= ASSIGNMENT =
Whatever appears in the data below, copy it exactly.

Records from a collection
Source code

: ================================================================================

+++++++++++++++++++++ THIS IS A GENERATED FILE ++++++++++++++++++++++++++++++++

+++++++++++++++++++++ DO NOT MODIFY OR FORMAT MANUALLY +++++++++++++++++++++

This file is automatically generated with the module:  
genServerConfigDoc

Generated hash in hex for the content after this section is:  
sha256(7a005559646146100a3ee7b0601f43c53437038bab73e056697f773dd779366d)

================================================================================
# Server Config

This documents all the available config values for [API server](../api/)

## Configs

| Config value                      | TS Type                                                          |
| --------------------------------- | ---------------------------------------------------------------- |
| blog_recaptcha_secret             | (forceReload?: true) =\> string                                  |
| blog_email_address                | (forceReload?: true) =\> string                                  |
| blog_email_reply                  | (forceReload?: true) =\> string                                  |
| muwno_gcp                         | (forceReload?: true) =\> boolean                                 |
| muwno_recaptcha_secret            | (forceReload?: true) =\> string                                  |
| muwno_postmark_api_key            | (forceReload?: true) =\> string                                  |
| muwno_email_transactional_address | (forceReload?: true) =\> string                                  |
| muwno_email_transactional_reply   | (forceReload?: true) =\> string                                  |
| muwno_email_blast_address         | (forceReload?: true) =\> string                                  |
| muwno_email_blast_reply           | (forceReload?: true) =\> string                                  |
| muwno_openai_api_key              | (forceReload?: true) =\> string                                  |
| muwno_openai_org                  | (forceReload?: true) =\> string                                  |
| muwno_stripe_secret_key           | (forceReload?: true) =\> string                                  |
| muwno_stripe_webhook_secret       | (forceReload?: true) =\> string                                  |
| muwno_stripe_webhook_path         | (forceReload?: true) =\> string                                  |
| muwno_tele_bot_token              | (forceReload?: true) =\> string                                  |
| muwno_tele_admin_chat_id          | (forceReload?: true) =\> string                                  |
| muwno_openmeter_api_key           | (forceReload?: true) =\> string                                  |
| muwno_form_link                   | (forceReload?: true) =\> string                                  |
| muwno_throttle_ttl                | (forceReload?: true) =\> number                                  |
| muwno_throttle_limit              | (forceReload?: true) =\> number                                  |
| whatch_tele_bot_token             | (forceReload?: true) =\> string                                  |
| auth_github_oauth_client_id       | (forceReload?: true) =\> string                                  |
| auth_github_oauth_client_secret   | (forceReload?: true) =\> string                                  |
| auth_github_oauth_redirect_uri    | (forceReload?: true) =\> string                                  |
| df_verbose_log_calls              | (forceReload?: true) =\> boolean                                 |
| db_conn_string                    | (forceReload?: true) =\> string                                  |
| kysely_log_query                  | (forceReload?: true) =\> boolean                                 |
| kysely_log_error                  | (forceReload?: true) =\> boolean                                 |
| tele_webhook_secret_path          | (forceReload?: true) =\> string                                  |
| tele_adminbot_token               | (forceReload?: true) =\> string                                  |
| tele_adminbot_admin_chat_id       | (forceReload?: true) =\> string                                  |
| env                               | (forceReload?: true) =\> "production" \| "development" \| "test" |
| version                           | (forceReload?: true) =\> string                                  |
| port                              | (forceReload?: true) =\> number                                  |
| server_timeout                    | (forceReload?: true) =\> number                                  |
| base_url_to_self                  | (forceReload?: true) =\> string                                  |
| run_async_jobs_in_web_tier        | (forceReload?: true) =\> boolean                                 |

= EXERCISE SOLUTION =
Source code

: ================================================================================

+++++++++++++++++++++ THIS IS A GENERATED FILE ++++++++++++++++++++++++++++++++

+++++++++++++++++++++ DO NOT MODIFY OR FORMAT MANUALLY +++++++++++++++++++++

This file is automatically generated with the module:  
genServerConfigDoc

Generated hash in hex for the content after this section is:  
sha256(7a005559646146100a3ee7b0601f43c53437038bab73e056697f773dd779366d)

================================================================================
# Server Config

This documents all the available config values for [API server](../api/)

## Configs

| Config value                      | TS Type                                                          |
| --------------------------------- | ---------------------------------------------------------------- |
| blog_recaptcha_secret             | (forceReload?: true) =\> string                                  |
| blog_email_address                | (forceReload?: true) =\> string                                  |
| blog_email_reply                  | (forceReload?: true) =\> string                                  |
| muwno_gcp                         | (forceReload?: true) =\> boolean                                 |
| muwno_recaptcha_secret            | (forceReload?: true) =\> string                                  |
| muwno_postmark_api_key            | (forceReload?: true) =\> string                                  |
| muwno_email_transactional_address | (forceReload?: true) =\> string                                  |
| muwno_email_transactional_reply   | (forceReload?: true) =\> string                                  |
| muwno_email_blast_address         | (forceReload?: true) =\> string                                  |
| muwno_email_blast_reply           | (forceReload?: true) =\> string                                  |
| muwno_openai_api_key              | (forceReload?: true) =\> string                                  |
| muwno_openai_org                  | (forceReload?: true) =\> string                                  |
| muwno_stripe_secret_key           | (forceReload?: true) =\> string                                  |
| muwno_stripe_webhook_secret       | (forceReload?: true) =\> string                                  |
| muwno_stripe_webhook_path         | (forceReload?: true) =\> string                                  |
| muwno_tele_bot_token              | (forceReload?: true) =\> string                                  |
| muwno_tele_admin_chat_id          | (forceReload?: true) =\> string                                  |
| muwno_openmeter_api_key           | (forceReload?: true) =\> string                                  |
| muwno_form_link                   | (forceReload?: true) =\> string                                  |
| muwno_throttle_ttl                | (forceReload?: true) =\> number                                  |
| muwno_throttle_limit              | (forceReload?: true) =\> number                                  |
| whatch_tele_bot_token             | (forceReload?: true) =\> string                                  |
| auth_github_oauth_client_id       | (forceReload?: true) =\> string                                  |
| auth_github_oauth_client_secret   | (forceReload?: true) =\> string                                  |
| auth_github_oauth_redirect_uri    | (forceReload?: true) =\> string                                  |
| df_verbose_log_calls              | (forceReload?: true) =\> boolean                                 |
| db_conn_string                    | (forceReload?: true) =\> string                                  |
| kysely_log_query                  | (forceReload?: true) =\> boolean                                 |
| kysely_log_error                  | (forceReload?: true) =\> boolean                                 |
| tele_webhook_secret_path          | (forceReload?: true) =\> string                                  |
| tele_adminbot_token               | (forceReload?: true) =\> string                                  |
| tele_adminbot_admin_chat_id       | (forceReload?: true) =\> string                                  |
| env                               | (forceReload?: true) =\> "production" \| "development" \| "test" |
| version                           | (forceReload?: true) =\> string                                  |
| port                              | (forceReload?: true) =\> number                                  |
| server_timeout                    | (forceReload?: true) =\> number                                  |
| base_url_to_self                  | (forceReload?: true) =\> string                                  |
| run_async_jobs_in_web_tier        | (forceReload?: true) =\> boolean                                 |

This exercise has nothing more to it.